# New here, DXd one year ago



## MelanieH (Nov 14, 2009)

Hey, everybody. My history is basically all written down in my very long siggie. ETA: I should say...I'm new here. And this is my introductory post and I'm sorry it's a whiny one. It's just that as I skimmed previous posts...it seemed like some people here are so incredibly kind and I just need that...somebody kind. Just to nod and say, "It sucks...I know," or to help maybe...or...I don't know. Let me continue...

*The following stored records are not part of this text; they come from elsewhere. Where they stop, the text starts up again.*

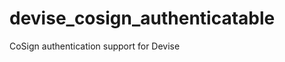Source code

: devise_cosign_authenticatable
=============================

CoSign authentication support for Devise
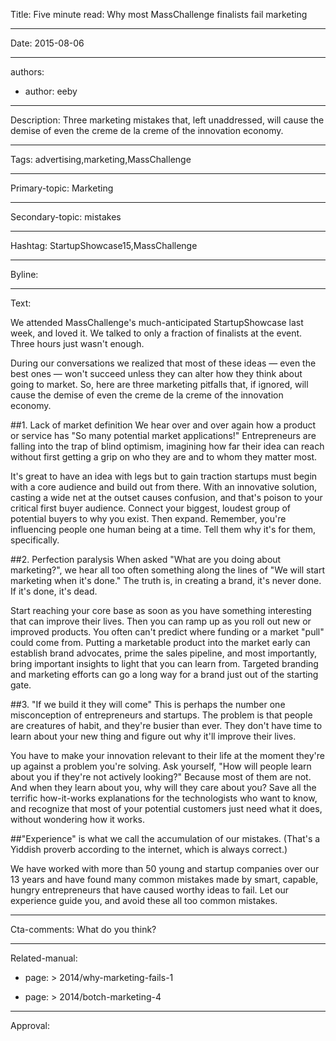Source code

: Title: Five minute read: Why most MassChallenge finalists fail marketing

----

Date: 2015-08-06

----

authors:

-
  author:  eeby

----

Description: Three marketing mistakes that, left unaddressed, will cause the demise of even the creme de la creme of the innovation economy.

----

Tags: advertising,marketing,MassChallenge

----

Primary-topic: Marketing

----

Secondary-topic: mistakes

----

Hashtag: StartupShowcase15,MassChallenge

----

Byline:

----

Text:

We attended MassChallenge's much-anticipated StartupShowcase last week, and loved it. We talked to only a fraction of finalists at the event. Three hours just wasn't enough.

During our conversations we realized that most of these ideas — even the best ones — won't succeed unless they can alter how they think about going to market. So, here are three marketing pitfalls that, if ignored, will cause the demise of even the creme de la creme of the innovation economy.

##1. Lack of market definition
We hear over and over again how a product or service has "So many potential market applications!" Entrepreneurs are falling into the trap of blind optimism, imagining how far their idea can reach without first getting a grip on who they are and to whom they matter most.

It's great to have an idea with legs but to gain traction startups must begin with a core audience and build out from there. With an innovative solution, casting a wide net at the outset causes confusion, and that's poison to your critical first buyer audience. Connect your biggest, loudest group of potential buyers to why you exist. Then expand. Remember, you're influencing people one human being at a time. Tell them why it's for them, specifically.


##2. Perfection paralysis
When asked "What are you doing about marketing?", we hear all too often something along the lines of "We will start marketing when it's done." The truth is, in creating a brand, it's never done. If it's done, it's dead.

Start reaching your core base as soon as you have something interesting that can improve their lives. Then you can ramp up as you roll out new or improved products. You often can't predict where funding or a market "pull" could come from. Putting a marketable product into the market early can establish brand advocates, prime the sales pipeline, and most importantly, bring important insights to light that you can learn from. Targeted branding and marketing efforts can go a long way for a brand just out of the starting gate.


##3. "If we build it they will come"
This is perhaps the number one misconception of entrepreneurs and startups. The problem is that people are creatures of habit, and they're busier than ever. They don't have time to learn about your new thing and figure out why it'll improve their lives.

You have to make your innovation relevant to their life at the moment they're up against a problem you're solving. Ask yourself, "How will people learn about you if they're not actively looking?" Because most of them are not. And when they learn about you, why will they care about you? Save all the terrific how-it-works explanations for the technologists who want to know, and recognize that most of your potential customers just need what it does, without wondering how it works.


##"Experience" is what we call the accumulation of our mistakes.
(That's a Yiddish proverb according to the internet, which is always correct.)

We have worked with more than 50 young and startup companies over our 13 years and have found many common mistakes made by smart, capable, hungry entrepreneurs that have caused worthy ideas to fail. Let our experience guide you, and avoid these all too common mistakes.

----

Cta-comments: What do you think?

----

Related-manual:

-
  page: >
    2014/why-marketing-fails-1

-
  page: >
    2014/botch-marketing-4

----

Approval:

Right now I'm just sooooo tired but I'm desperate for help or even a kind word or two so I'm cutting corners on some of my history...But in a nutshell, I'm hypo, my TSH is now down to just under 2.9 but I am so so so so fatigued that I just want to lie down and cry.

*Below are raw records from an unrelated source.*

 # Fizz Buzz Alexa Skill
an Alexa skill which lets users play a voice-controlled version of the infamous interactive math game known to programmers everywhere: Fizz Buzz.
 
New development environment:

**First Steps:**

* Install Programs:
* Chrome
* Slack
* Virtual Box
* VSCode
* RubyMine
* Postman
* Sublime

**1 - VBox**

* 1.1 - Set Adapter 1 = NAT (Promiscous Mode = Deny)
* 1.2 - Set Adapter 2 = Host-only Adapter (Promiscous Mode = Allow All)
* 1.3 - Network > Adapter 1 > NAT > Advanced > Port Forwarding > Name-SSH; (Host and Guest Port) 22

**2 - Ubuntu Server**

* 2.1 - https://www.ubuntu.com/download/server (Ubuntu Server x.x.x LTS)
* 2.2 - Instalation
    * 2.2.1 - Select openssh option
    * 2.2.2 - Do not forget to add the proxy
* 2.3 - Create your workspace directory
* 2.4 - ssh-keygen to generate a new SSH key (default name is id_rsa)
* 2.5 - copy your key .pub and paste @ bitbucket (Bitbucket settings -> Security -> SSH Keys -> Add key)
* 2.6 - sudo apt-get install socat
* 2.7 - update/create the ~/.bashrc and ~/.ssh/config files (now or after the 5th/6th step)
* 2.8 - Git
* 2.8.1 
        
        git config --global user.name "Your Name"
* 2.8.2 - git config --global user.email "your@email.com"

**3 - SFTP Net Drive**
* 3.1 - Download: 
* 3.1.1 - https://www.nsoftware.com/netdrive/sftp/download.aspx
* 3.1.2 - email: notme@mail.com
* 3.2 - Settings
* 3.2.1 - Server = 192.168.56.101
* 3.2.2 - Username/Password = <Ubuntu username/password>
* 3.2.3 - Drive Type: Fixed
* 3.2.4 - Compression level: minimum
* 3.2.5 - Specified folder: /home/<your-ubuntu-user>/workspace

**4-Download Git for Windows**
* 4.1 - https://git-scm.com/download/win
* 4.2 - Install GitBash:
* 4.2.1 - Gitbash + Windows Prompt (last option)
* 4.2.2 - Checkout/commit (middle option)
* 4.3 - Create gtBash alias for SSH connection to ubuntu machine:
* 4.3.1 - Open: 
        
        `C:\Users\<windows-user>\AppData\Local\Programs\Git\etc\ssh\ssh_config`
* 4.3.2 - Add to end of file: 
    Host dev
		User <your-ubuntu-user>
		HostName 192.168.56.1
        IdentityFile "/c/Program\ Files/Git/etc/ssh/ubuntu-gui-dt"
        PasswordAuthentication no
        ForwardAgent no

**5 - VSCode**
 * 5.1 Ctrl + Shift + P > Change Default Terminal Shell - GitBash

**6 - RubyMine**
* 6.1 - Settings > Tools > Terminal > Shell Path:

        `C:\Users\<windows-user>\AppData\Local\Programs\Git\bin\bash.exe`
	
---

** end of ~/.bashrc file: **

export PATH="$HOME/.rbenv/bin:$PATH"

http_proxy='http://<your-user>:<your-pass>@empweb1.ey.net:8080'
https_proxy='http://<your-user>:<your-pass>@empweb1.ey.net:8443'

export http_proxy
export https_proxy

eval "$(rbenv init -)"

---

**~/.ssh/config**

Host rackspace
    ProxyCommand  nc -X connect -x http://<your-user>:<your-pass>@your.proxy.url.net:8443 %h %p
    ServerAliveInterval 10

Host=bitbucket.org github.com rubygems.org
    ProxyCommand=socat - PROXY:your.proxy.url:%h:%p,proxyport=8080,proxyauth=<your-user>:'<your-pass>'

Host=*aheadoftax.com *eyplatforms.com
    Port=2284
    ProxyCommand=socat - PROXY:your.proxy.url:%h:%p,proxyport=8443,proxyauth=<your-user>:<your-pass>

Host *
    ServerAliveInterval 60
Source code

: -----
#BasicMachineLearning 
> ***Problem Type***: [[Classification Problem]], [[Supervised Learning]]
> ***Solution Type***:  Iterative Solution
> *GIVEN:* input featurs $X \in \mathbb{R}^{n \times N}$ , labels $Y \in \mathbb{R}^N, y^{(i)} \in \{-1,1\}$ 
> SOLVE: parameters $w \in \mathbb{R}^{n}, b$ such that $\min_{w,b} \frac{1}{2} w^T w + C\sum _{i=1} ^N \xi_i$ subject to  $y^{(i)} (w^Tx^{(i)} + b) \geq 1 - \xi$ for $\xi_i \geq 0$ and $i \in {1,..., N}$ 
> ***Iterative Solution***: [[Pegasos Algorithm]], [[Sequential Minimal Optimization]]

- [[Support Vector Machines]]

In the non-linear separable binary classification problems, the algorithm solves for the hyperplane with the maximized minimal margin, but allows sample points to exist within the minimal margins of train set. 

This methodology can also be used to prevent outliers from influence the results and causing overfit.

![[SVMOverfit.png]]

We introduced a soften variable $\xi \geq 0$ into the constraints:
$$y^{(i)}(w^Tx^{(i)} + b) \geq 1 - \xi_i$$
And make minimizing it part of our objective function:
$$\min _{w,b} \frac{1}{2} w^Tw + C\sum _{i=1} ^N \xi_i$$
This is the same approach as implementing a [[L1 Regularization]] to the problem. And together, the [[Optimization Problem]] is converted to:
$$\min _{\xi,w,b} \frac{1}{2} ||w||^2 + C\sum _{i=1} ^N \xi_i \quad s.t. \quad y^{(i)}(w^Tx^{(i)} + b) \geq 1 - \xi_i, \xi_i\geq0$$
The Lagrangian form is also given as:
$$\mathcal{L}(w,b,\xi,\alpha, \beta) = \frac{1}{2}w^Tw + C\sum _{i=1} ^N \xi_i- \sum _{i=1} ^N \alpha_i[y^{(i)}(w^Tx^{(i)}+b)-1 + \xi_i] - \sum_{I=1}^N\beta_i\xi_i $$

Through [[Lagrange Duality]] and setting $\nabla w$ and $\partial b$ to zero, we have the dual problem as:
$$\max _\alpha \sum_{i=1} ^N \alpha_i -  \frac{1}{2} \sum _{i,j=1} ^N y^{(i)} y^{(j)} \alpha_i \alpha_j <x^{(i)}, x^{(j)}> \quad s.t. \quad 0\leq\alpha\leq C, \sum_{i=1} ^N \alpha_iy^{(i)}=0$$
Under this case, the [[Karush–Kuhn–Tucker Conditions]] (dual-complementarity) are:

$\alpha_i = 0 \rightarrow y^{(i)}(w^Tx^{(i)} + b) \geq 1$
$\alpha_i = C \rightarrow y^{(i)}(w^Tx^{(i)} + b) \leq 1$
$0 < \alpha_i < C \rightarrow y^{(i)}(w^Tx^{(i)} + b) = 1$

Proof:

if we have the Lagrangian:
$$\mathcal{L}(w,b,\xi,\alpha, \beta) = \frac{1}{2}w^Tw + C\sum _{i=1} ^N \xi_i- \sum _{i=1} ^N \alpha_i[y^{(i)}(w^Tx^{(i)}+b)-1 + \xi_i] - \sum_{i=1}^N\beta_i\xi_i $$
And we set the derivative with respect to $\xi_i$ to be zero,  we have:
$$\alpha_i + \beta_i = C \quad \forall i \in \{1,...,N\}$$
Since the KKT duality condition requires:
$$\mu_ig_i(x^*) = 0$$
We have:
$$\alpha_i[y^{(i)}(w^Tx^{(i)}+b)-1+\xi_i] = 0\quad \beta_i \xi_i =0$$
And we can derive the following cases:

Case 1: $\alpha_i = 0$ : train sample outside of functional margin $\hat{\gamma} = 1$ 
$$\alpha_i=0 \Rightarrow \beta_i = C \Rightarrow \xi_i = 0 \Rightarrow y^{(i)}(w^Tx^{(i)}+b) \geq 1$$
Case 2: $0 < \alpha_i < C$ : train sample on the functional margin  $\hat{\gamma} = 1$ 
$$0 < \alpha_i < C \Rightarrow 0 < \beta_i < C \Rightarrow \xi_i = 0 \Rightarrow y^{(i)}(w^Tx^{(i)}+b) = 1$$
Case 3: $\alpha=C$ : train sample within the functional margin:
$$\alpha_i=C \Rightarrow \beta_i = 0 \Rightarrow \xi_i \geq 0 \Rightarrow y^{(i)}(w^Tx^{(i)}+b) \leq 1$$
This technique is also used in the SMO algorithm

I am so tired of living this way. 

Because here's the thing...I have two small children in the house, one of whom has autism; and I take care of the house exclusively b/c my DH commutes & isn't home until 8PM, and I also work *from* home and...I'm about to die. Or feel that way.

Many is the morning I've burst into tears wondering how on earth I was going to get through hours and hours without more sleep. This past Sunday my DH got up with the kids and sent them to their grandparents' (this was preplanned)...for that night, I slept from 9PM until 11:30AM the following morning and had to drag myself out of bed.

I'm also fat as hell. I used to be tiny...seven years ago. Not now.

My brain is a fog. I don't even know WHAT I'm saying and I hope this makes sense!

My doctor kept telling me my TSH was fine (she didn't want to repeat the antibodies test or do any other tests) and that I'm just tired because I'm a mother. If being a mother made women THIS tired and can tell you right now nobody would ever have children and I'm not exaggerating. And I'm a person who adores my children. I literally feel like I'm dragging my body from here to there to there all day long, dragging, tears in my eyes as I try to lift my arms to fold laundry...do dishes...It's a nightmare.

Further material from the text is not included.